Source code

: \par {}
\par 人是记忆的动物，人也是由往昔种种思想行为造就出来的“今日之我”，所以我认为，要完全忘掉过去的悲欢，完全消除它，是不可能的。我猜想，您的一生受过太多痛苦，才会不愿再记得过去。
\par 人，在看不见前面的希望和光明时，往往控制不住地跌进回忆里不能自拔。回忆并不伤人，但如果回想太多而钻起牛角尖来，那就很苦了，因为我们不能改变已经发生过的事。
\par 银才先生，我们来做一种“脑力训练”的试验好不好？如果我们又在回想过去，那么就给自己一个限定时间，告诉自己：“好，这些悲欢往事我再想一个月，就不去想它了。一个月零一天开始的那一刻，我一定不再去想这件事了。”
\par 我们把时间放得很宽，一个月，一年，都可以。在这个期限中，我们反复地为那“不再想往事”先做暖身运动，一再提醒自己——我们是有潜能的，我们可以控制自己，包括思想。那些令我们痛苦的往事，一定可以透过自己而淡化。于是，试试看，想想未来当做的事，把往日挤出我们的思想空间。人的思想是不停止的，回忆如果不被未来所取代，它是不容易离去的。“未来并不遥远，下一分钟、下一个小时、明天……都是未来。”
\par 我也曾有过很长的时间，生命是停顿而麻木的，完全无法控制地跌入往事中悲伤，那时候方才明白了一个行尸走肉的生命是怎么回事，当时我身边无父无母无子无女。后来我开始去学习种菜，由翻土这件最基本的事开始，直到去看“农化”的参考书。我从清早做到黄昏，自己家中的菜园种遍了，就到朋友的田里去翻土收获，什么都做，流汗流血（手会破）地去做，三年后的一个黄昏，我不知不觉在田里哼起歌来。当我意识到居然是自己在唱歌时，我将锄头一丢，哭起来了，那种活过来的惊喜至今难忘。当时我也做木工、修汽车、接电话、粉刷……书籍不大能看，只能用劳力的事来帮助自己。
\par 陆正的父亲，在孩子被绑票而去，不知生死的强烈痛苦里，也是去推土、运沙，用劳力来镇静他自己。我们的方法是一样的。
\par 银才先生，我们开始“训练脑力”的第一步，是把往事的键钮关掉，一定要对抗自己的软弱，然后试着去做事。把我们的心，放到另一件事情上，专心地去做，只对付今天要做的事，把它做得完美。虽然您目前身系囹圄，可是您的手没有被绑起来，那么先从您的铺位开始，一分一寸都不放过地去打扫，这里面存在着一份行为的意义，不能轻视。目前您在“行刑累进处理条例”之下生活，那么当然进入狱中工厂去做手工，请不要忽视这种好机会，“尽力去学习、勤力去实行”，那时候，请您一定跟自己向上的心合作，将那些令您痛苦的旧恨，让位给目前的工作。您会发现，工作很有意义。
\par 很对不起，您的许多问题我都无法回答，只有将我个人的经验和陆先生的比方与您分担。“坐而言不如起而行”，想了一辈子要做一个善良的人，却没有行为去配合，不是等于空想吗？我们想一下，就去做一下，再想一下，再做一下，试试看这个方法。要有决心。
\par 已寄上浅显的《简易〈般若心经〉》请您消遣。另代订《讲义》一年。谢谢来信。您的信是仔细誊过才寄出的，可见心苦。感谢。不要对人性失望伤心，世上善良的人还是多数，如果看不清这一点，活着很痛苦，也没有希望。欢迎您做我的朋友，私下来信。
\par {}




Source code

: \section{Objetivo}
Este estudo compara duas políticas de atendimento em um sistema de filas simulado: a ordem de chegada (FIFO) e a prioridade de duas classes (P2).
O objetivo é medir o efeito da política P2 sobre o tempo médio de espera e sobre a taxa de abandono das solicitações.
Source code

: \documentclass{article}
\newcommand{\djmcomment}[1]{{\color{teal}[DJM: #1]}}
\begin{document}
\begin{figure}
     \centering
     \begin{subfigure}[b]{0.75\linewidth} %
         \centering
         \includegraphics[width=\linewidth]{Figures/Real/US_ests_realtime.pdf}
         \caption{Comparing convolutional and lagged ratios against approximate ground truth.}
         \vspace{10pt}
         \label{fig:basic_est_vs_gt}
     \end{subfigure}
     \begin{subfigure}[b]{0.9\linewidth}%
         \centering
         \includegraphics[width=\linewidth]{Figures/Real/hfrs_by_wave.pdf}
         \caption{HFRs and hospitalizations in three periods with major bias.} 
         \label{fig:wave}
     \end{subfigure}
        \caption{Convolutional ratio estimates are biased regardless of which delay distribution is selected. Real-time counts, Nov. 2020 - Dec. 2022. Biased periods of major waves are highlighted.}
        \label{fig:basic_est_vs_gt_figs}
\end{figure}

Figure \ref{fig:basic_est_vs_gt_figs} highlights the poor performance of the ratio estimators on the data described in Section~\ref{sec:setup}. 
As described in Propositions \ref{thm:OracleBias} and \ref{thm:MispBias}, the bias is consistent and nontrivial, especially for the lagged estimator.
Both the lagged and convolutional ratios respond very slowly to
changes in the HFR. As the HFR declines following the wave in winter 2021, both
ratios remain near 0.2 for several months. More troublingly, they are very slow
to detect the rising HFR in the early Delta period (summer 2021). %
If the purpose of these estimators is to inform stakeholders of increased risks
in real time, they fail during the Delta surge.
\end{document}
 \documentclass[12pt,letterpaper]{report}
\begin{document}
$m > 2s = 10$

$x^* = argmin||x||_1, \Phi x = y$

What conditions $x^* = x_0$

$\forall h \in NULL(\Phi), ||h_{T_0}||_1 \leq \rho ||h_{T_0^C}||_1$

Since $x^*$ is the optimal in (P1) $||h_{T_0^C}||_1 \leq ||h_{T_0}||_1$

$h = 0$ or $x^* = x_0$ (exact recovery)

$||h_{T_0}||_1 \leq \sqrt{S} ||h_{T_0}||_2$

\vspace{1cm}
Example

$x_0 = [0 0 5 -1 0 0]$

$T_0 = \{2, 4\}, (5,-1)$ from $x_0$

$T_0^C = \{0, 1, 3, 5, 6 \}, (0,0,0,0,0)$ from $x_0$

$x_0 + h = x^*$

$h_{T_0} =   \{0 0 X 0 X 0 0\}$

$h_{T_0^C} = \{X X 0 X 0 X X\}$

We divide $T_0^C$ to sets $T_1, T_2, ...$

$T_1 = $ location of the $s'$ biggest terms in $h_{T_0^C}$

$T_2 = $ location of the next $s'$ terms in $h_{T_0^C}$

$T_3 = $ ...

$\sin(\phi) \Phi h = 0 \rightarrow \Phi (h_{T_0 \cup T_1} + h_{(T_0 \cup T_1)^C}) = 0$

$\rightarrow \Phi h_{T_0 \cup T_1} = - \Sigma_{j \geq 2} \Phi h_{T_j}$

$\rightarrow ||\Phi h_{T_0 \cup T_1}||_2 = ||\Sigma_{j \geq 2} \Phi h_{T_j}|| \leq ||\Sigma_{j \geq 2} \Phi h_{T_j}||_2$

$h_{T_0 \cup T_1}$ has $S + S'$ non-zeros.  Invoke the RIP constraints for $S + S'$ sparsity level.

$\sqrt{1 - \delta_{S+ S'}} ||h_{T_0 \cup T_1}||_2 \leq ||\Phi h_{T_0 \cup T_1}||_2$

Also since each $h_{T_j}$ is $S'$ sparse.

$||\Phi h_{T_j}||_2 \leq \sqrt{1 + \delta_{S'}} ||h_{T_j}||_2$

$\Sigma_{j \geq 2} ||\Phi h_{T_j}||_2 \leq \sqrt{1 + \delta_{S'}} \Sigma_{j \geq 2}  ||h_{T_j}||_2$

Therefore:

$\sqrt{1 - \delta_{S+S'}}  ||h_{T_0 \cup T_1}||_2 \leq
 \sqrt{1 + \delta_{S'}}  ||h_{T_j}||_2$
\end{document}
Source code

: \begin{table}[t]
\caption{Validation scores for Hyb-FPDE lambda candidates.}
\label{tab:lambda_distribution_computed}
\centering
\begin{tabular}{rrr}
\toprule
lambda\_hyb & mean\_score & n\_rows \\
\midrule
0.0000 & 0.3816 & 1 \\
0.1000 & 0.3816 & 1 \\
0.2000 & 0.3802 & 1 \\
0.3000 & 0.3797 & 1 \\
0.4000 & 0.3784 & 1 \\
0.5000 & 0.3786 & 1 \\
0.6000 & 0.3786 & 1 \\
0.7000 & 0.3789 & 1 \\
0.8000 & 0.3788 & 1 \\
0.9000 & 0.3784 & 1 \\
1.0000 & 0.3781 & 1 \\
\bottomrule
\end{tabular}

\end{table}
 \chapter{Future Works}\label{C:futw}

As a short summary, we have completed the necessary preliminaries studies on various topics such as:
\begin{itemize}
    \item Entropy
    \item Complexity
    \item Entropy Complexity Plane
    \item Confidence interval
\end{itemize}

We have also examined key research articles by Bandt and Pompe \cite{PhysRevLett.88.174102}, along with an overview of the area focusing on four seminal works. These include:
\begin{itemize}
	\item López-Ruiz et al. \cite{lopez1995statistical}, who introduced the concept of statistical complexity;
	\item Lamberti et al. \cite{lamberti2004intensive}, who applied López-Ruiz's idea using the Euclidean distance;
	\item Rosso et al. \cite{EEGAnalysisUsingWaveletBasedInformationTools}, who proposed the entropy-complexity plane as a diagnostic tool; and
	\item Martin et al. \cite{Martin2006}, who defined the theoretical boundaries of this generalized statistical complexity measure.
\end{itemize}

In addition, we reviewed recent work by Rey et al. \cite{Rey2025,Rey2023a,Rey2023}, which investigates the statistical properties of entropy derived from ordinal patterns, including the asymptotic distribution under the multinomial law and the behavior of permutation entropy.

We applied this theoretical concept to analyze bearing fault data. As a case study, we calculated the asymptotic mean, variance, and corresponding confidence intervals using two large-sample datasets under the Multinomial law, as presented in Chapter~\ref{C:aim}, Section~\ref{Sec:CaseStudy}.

■ ■ ■ ■ ■

◆ INSTRUCTIONS FOR THE TASK ◆
Reproduce the lines above, beginning at the line with "(5,-1)$ from $x_0$" and stopping after the line with "Also since each", exactly as they are.

◆ SOLUTION TO THE EXERCISE ◆
$T_0 = \{2, 4\}, (5,-1)$ from $x_0$

$T_0^C = \{0, 1, 3, 5, 6 \}, (0,0,0,0,0)$ from $x_0$

$x_0 + h = x^*$

$h_{T_0} =   \{0 0 X 0 X 0 0\}$

$h_{T_0^C} = \{X X 0 X 0 X X\}$

We divide $T_0^C$ to sets $T_1, T_2, ...$

$T_1 = $ location of the $s'$ biggest terms in $h_{T_0^C}$

$T_2 = $ location of the next $s'$ terms in $h_{T_0^C}$

$T_3 = $ ...

$\sin(\phi) \Phi h = 0 \rightarrow \Phi (h_{T_0 \cup T_1} + h_{(T_0 \cup T_1)^C}) = 0$

$\rightarrow \Phi h_{T_0 \cup T_1} = - \Sigma_{j \geq 2} \Phi h_{T_j}$

$\rightarrow ||\Phi h_{T_0 \cup T_1}||_2 = ||\Sigma_{j \geq 2} \Phi h_{T_j}|| \leq ||\Sigma_{j \geq 2} \Phi h_{T_j}||_2$

$h_{T_0 \cup T_1}$ has $S + S'$ non-zeros.  Invoke the RIP constraints for $S + S'$ sparsity level.

$\sqrt{1 - \delta_{S+ S'}} ||h_{T_0 \cup T_1}||_2 \leq ||\Phi h_{T_0 \cup T_1}||_2$

Also since each $h_{T_j}$ is $S'$ sparse.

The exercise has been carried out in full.